SAN JOSE -- The Sharks did the very necessary thing Tuesday night. They beat the Los Angeles Kings, 2-1, and turned a best-of-seven series into a best-of-three. With momentum.
The Sharks also proved their point. Don't discount that portion of the equation, either.
Last week after they blew a lead in the final two minutes and lost Game 2 in Los Angeles to go down 0-2 in the series, there was much bravura talk by the Sharks' that the crushing defeat would not affect them. A few players expressed their belief that they were the better team than the Kings, even if the scoreboard didn't show it.

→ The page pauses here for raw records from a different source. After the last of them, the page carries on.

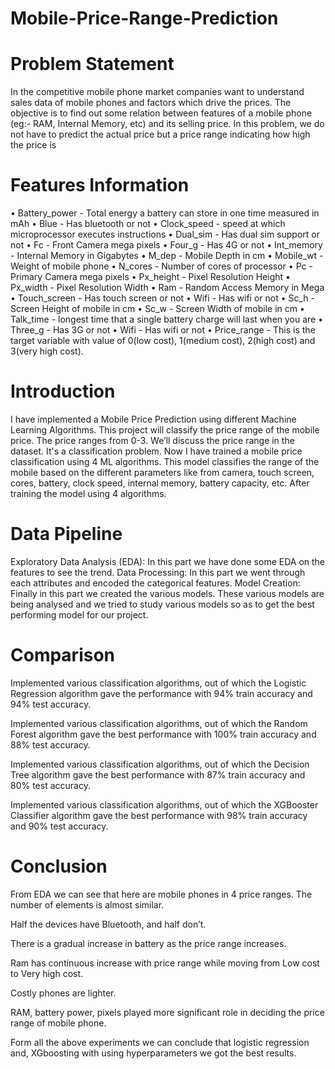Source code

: # Mobile-Price-Range-Prediction
# Problem Statement
In the competitive mobile phone market companies want to understand sales data of mobile phones and factors which drive the prices. The objective is to find out some relation between features of a mobile phone (eg:- RAM, Internal Memory, etc) and its selling price. In this problem, we do not have to predict the actual price but a price range indicating how high the price is
# Features Information
•	Battery_power - Total energy a battery can store in one time measured in mAh
•	Blue - Has bluetooth or not
•	Clock_speed - speed at which microprocessor executes instructions
•	Dual_sim - Has dual sim support or not
•	Fc - Front Camera mega pixels
•	Four_g - Has 4G or not
•	Int_memory - Internal Memory in Gigabytes
•	M_dep - Mobile Depth in cm
•	Mobile_wt - Weight of mobile phone
•	N_cores - Number of cores of processor
•	Pc - Primary Camera mega pixels
•	Px_height - Pixel Resolution Height
•	Px_width - Pixel Resolution Width
•	Ram - Random Access Memory in Mega
•	Touch_screen - Has touch screen or not
•	Wifi - Has wifi or not
•	Sc_h - Screen Height of mobile in cm
•	Sc_w - Screen Width of mobile in cm
•	Talk_time - longest time that a single battery charge will last when you are
•	Three_g - Has 3G or not
•	Wifi - Has wifi or not
•	Price_range - This is the target variable with value of 0(low cost), 1(medium cost), 2(high cost) and 3(very high cost).
# Introduction
I have implemented a Mobile Price Prediction using different Machine Learning Algorithms. This project will classify the price range of the mobile price. The price ranges from 0-3. We’ll discuss the price range in the dataset. It's a classification problem. Now I have trained a mobile price classification using 4 ML algorithms. This model classifies the range of the mobile based on the different parameters like from camera, touch screen, cores, battery, clock speed, internal memory, battery capacity, etc. After training the model using 4 algorithms.
# Data Pipeline
Exploratory Data Analysis (EDA): In this part we have done some EDA on the features to see the trend. Data Processing: In this part we went through each attributes and encoded the categorical features. Model Creation: Finally in this part we created the various models. These various models are being analysed and we tried to study various models so as to get the best performing model for our project.
# Comparison
Implemented various classification algorithms, out of which the Logistic Regression
algorithm gave the performance with 94% train accuracy and 94% test accuracy.

Implemented various classification algorithms, out of which the Random Forest algorithm
gave the best performance with 100% train accuracy and 88% test accuracy.

Implemented various classification algorithms, out of which the Decision Tree algorithm
gave the best performance with 87% train accuracy and 80% test accuracy.

Implemented various classification algorithms, out of which the XGBooster Classifier
algorithm gave the best performance with 98% train accuracy and 90% test accuracy.
# Conclusion
From EDA we can see that here are mobile phones in 4 price ranges. The number of elements is almost similar.

  Half the devices have Bluetooth, and half don’t.

  There is a gradual increase in battery as the price range increases.

  Ram has continuous increase with price range while moving from Low cost to Very high cost.

  Costly phones are lighter.

  RAM, battery power, pixels played more significant role in deciding the price range of mobile phone.

  Form all the above experiments we can conclude that logistic regression and, XGboosting with using hyperparameters we got the best results.


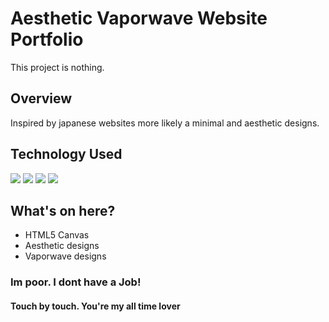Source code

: # Aesthetic Vaporwave Website Portfolio

This project is nothing.

## Overview

Inspired by japanese websites more likely a minimal and aesthetic designs.

## Technology Used
<p>
<img src="https://img.shields.io/badge/HTML5-E34F26?style=for-the-badge&logo=html5&logoColor=white"/>
<img src="https://img.shields.io/badge/CSS3-1572B6?style=for-the-badge&logo=css3&logoColor=white"/>
<img src="https://img.shields.io/badge/JavaScript-F7DF1E?style=for-the-badge&logo=javascript&logoColor=black"/>
<img src="https://img.shields.io/badge/jQuery-0769AD?style=for-the-badge&logo=jquery&logoColor=white"/>
</p>

## What's on here?

- HTML5 Canvas
- Aesthetic designs
- Vaporwave designs

### Im poor. I dont have a Job!

#### Touch by touch. You're my all time lover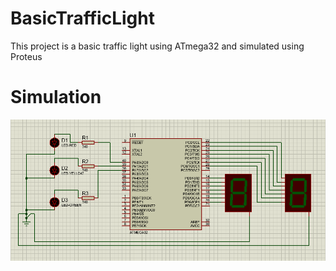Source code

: # BasicTrafficLight
This project is a basic traffic light using ATmega32 and simulated using Proteus


#  Simulation

![My Image](.simulation/sim.png)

We've heard so many teams in so many sports make those sorts of statements over the years. How many back it up?
Well, at least one team.
"We were happy with our effort in Game 2," said Logan Couture late Tuesday after he'd scored the Sharks' winning power-play goal for the second straight game. "We obviously lost that game. But we tried to build off it."
And remarkably, they did. Tuesday night was no easy night at the rink for them. The game followed almost the same pattern as Game 2, the week previous. The Sharks dominated the first period, held service in the second period, then held on for dear life in the third against the best the Kings could muster.
This time, however, Los Angeles did not score two goals in the final two minutes to tie and win the game. The Kings pulled within a goal halfway through the third and then poured it on even more. The Sharks might have been running on fumes in those final moments, poking and clawing desperately to clear the puck or diving to block shots. But the desperation succeeded.
And that's why the series is headed back to Staples Center in L.A. for Game 5 on Thursday night -- with a guarantee that there will also be a Game 6 on Sunday back at HP Pavilion, where the Sharks had the best home record in the NHL this season and where they remain undefeated in the playoffs.
Dan Boyle, the Shark defenseman who'd been one of those expressing his opinion that his team was a slight cut above the Kings even after losing in Game 2, refused to gloat after Tuesday's victory about his hockey correctness.
"We knew if we kept playing that way, we would give ourselves a very good chance to win," Boyle said. "We felt confident about that with our group when we came back here, unlike sometimes in years past when you ... questioned some things."
Boyle left that statement hanging, not adding any details. But the history books contain all the grimy details about Shark teams of yore, who looked so flashy and skilled but at a certain point hit a playoff wall and melted.
This 2013 version of our beloved Los Tiburones must contain an anti-melt gene. Because their work in Games 3 and 4, trying to rally from adversity, was impressive. Couture snapped back from his leg injury to score the big goals. Joe Thornton's line with the Tasmanian Devil of hockey, Brent Burns, gave the Kings all sorts of problems. The third line centered by Scott Gomez kept the Kings busy and bothered. Antii Niemi, the goalie, allowed one goal in each of the two HP Pavilion games.
And none of that matters moving ahead, although it's probably better to enter a game with a two-game winning streak than a two-game losing streak. The Kings are still the defending Stanley Cup champions. Their fierceness in the third period Tuesday showed their mettle.
"They brought it," Couture said. "We knew they would. But except for that power-play goal in the third, we kept them out."
"It's going to get tougher," Boyle said. "As you get older in this game, that's what you realize. As hard as it was tonight, it's going to be harder in the next game. We're obviously playing a very good team."
Three times before in franchise history, the Sharks have rallied from an 0-2 deficit to tie up a series at 2-2. But all three times, they've gone on to lose the next two games and be eliminated. One more victory would put them in uncharted waters.
But at least they're sailing into Game 5 with a headwind.